2 posts tagged “gratuit”
Mon post d'hier et le commentaire laissé par popisdead sont de parfaites transitions au billet d'aujourd'hui!
En effet, c'est une contribution un peu différente des autres que je livrerai ce matin. Je voulais vous parler du comportement de la population des grandes villes face à la presse gratuite. Certains reconnaîtront peut-être des scènes auxquelles ils ont déjà assisté et d'autres en apprendront sur l'espèce humaine...
Dans les gares dans lesquelles défilent des milliers d'usagers des transports en commun tous les matins, les journaux gratuits constituent un pôle d'attraction important, un élement sociologique clé.

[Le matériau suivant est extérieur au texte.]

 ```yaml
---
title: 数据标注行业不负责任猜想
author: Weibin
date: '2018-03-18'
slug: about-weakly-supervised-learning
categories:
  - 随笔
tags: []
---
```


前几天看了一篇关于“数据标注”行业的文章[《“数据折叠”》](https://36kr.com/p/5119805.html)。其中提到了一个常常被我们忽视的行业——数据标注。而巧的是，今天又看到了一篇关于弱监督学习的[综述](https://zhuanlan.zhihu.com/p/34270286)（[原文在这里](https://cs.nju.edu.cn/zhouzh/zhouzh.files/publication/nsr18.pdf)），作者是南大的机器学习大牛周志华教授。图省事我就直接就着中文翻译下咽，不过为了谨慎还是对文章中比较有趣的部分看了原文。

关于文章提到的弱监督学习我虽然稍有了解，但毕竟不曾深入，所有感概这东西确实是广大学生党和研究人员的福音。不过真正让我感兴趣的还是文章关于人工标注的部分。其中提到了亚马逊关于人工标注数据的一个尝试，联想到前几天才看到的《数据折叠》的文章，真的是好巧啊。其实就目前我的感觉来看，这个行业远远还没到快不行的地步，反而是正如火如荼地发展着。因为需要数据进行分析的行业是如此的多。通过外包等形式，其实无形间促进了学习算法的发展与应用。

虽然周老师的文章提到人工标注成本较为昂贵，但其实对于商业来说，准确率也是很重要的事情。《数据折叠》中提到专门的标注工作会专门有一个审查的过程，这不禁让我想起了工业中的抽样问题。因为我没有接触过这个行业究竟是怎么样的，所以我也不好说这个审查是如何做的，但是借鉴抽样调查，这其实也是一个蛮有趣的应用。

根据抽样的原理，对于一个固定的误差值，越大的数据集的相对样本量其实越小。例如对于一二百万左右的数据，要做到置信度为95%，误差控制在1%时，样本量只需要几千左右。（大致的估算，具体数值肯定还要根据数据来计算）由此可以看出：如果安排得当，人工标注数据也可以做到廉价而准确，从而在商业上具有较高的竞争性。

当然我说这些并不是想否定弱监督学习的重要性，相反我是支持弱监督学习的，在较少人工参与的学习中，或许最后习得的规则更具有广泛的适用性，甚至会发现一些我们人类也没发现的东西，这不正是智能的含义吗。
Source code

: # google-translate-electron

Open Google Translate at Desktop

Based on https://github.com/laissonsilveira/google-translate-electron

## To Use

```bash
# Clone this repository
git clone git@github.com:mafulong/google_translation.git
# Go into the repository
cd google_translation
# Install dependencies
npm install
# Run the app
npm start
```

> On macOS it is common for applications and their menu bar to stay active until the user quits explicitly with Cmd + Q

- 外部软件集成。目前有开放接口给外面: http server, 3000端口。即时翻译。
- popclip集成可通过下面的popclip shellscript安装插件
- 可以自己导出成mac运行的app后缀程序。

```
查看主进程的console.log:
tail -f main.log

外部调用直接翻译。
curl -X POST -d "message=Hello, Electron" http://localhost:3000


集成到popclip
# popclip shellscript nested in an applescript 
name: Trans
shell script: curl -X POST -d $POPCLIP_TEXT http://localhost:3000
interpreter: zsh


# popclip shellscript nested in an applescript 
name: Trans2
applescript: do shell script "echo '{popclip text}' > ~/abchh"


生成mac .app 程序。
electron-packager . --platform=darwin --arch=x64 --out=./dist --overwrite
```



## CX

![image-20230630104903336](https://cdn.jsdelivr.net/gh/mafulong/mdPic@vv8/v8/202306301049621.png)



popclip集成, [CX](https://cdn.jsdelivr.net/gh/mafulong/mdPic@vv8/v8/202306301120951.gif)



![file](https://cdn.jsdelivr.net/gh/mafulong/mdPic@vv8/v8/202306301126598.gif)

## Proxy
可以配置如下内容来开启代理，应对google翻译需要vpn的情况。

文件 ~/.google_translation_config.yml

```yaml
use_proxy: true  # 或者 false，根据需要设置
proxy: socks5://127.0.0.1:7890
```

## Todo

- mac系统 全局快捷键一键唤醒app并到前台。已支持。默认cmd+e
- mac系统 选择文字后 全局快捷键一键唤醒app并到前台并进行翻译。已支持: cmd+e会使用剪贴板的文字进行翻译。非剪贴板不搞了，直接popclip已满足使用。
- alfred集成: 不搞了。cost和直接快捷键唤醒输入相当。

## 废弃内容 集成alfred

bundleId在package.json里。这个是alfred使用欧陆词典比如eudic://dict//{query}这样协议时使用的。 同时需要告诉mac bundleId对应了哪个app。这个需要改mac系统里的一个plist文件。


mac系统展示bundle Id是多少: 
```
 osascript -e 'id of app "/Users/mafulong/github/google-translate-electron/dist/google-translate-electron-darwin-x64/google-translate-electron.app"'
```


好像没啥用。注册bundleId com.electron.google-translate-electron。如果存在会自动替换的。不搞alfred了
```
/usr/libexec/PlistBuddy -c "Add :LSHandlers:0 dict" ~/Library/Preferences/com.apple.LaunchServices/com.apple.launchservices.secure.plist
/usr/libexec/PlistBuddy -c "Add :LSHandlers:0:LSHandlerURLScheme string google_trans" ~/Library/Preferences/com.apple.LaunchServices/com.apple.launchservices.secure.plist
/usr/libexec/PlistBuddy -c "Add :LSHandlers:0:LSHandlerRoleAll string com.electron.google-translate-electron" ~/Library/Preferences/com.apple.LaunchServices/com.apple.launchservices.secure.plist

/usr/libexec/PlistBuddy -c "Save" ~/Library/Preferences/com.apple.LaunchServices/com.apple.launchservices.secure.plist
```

Après quelques années d'observation dans des conditions optimales (à 8h, dans le froid ou la moiteur, au milieu d'une foule grouillante et ultra-pressée, stressée, stressante...), j'ai pu établir 3 types de comportement face à la presse gratuite...

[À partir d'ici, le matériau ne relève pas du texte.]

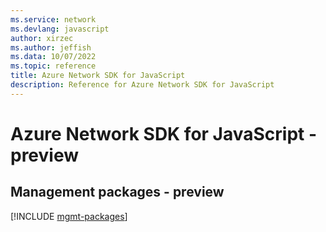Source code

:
 ```yaml
---
ms.service: network
ms.devlang: javascript
author: xirzec
ms.author: jeffish
ms.data: 10/07/2022
ms.topic: reference
title: Azure Network SDK for JavaScript
description: Reference for Azure Network SDK for JavaScript
---
```

# Azure Network SDK for JavaScript - preview

## Management packages - preview
[!INCLUDE [mgmt-packages](network-mgmt-index.md)]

La première catégorie que je nommerai simplement "l'abeille" a l'attitude la plus simple. Alors qu'elle descend de la rame d'un train, qu'elle gravit un escalator à toute vitesse, qu'elle se presse parmi la foule, elle trouve toujours et ce malgré sa hâte, un instant pour s'approcher de la pile des gratuits et en saisir un au passage. Peu importe que le journal ne soit pas sur sa trajectoire initiale, "l'abeille" se débrouillera pour atteindre sa cible et récupérer son précieux trésor prête à braver le bloc mouvant formé par ses camarades.
La seconde catégorie est celle des "donateurs" et les premières séances d'observation de cette sorte ont été assez étonnantes! Le comportement de ces derniers dégage comme valeurs principales une forme d'altruisme et en même temps un nombrilisme évident. Les premiers gestes du "donateur" sont identiques à ceux de "l'abeille": il se faufile près de la pile de gratuits. Mais au lieu de saisir un exemplaire et de repartir, le "donateur" en prend plusieurs, se retourne vers les "abeilles" qui s'approchent de la pile et leur distribue le journal! Etonnant mais véridique!
Une sous-catégorie de "donateurs" a été identifiée: ceux qui empoignent une dizaine de journaux et qui les déposent, d'un air satisfait, sur la rampe de l'escalator cité ci-dessus! Ils ne remettent pas directement le trésor aux "abeilles" mais facilitent l'accès de ces derniers au graal!!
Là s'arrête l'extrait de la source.